EXERCISE
Your answer should be every line of the records that contains the word "conversational".

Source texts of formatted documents
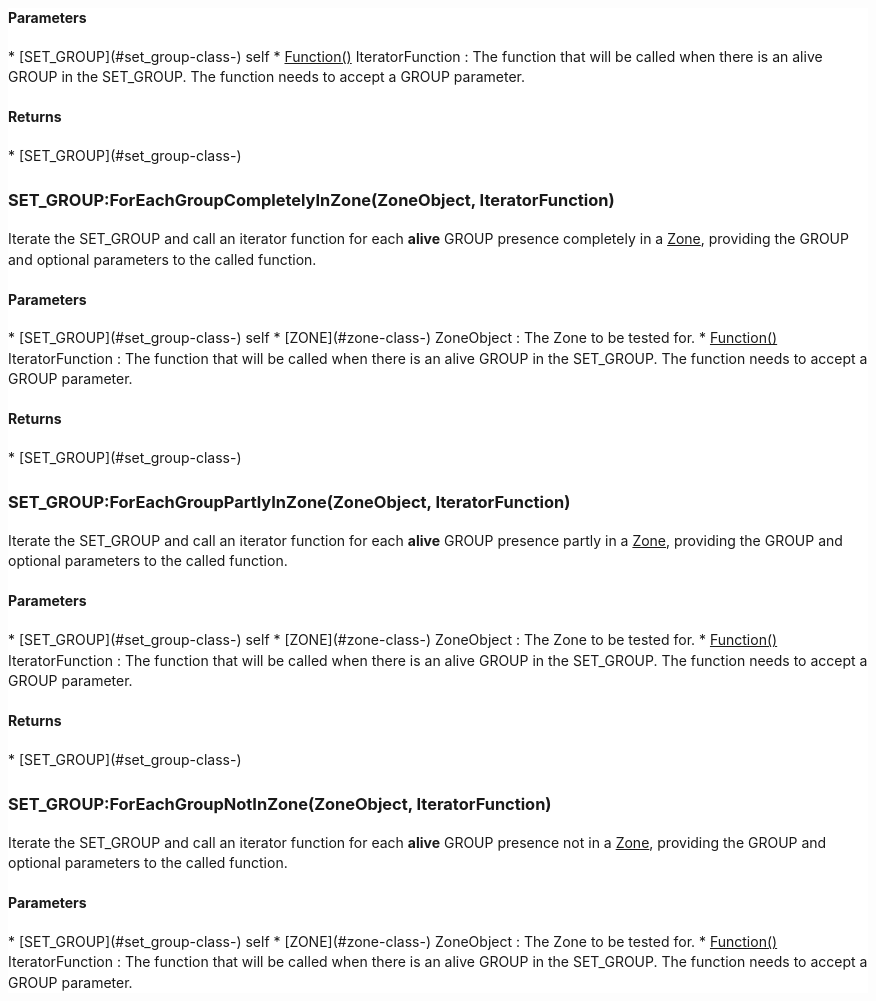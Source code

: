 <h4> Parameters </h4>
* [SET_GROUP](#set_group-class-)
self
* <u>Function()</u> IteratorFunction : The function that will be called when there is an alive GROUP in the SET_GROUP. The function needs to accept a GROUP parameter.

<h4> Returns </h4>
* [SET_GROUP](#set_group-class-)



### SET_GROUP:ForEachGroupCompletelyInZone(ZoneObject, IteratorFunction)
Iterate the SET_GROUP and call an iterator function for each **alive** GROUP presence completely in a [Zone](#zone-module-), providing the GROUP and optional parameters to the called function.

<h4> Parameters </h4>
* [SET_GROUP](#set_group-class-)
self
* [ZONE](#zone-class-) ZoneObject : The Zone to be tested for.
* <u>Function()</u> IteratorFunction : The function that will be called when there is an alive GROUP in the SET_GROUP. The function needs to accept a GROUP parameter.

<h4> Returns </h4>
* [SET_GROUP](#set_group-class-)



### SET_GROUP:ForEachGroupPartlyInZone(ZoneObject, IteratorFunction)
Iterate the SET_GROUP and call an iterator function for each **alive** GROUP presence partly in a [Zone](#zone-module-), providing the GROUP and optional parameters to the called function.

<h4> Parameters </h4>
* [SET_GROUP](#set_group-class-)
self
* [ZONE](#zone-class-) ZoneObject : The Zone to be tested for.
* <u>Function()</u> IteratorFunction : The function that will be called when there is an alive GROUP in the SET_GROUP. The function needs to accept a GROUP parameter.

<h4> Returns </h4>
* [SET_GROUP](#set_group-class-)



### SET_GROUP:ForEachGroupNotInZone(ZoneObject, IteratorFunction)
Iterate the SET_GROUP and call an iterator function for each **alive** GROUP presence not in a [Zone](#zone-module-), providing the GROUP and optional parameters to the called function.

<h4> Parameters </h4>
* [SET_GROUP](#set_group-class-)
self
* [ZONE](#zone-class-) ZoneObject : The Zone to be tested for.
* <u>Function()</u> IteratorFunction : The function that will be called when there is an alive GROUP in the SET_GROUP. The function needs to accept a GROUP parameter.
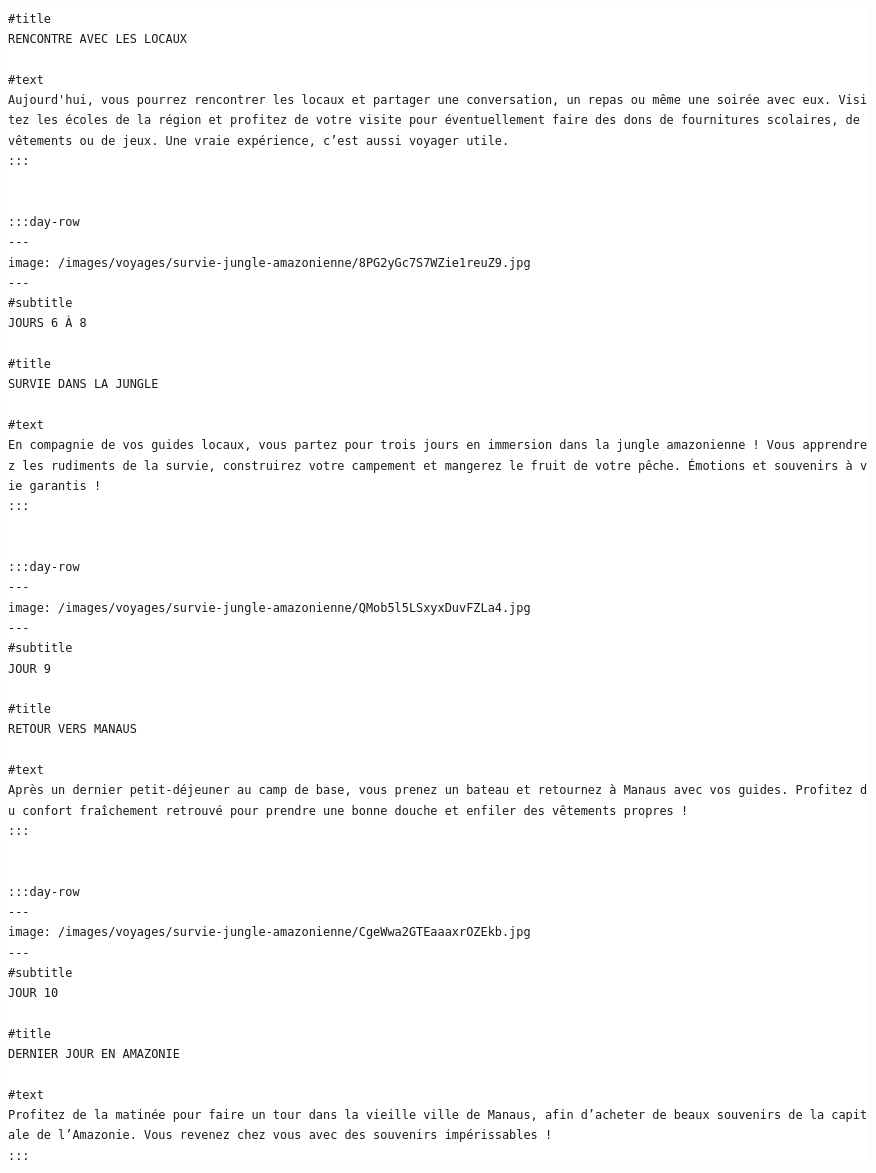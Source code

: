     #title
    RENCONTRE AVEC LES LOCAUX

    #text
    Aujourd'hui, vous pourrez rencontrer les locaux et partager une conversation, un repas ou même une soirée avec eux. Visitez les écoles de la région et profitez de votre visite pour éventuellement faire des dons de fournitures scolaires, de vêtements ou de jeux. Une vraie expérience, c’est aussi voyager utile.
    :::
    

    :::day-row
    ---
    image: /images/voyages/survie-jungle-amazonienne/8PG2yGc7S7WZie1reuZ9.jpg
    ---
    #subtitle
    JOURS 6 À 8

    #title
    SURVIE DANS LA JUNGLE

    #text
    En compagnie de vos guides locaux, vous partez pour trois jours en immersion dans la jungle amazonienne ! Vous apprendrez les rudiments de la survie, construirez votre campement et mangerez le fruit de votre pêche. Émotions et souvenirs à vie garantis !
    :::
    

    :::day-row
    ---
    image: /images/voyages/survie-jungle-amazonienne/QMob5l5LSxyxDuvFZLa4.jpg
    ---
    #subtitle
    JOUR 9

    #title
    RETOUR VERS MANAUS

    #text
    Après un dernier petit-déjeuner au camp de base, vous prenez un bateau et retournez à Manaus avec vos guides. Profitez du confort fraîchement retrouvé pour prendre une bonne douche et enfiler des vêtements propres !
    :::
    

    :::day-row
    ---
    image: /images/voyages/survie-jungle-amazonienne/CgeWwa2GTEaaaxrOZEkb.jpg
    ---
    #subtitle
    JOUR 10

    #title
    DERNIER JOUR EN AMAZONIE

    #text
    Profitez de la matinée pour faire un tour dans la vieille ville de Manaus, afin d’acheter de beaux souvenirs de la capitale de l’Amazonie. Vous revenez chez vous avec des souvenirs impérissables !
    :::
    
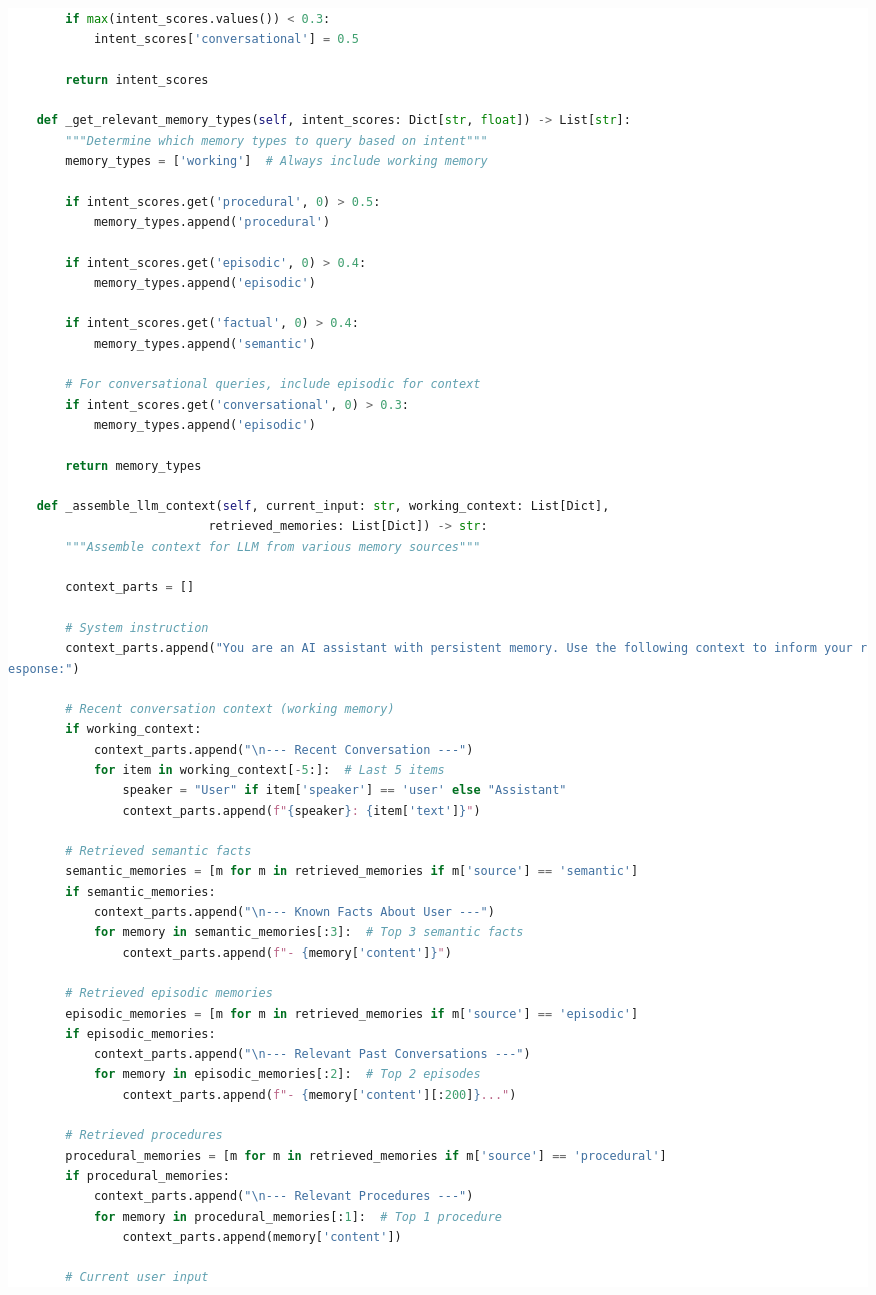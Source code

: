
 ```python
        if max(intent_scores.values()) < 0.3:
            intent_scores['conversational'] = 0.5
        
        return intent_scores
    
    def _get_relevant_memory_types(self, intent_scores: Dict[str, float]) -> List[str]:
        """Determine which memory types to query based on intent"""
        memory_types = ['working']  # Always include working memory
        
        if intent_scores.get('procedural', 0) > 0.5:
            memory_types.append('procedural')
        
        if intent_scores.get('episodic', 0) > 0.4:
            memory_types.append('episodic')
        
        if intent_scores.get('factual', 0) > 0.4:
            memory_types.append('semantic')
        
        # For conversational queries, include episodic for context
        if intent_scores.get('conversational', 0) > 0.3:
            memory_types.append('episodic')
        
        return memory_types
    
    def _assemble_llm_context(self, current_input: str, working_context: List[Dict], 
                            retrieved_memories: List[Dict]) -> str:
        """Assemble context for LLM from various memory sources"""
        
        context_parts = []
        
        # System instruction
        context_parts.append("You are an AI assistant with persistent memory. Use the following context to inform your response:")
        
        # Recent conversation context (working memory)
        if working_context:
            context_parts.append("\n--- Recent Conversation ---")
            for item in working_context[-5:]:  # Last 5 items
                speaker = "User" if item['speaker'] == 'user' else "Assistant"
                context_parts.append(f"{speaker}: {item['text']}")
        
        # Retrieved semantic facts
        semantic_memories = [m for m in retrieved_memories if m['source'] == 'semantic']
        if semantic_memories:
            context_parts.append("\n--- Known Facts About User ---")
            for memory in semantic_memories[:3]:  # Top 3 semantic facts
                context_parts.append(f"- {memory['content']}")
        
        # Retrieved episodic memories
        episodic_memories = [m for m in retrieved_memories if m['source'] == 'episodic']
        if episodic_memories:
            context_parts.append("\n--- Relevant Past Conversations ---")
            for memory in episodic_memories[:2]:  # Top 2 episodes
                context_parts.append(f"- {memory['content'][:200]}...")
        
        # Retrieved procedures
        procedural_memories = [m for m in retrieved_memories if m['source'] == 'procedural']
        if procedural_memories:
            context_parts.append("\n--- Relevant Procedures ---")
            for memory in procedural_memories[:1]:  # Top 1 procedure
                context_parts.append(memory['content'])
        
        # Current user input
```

ANSWER FOR THIS EXERCISE
            intent_scores['conversational'] = 0.5
        # For conversational queries, include episodic for context
        if intent_scores.get('conversational', 0) > 0.3:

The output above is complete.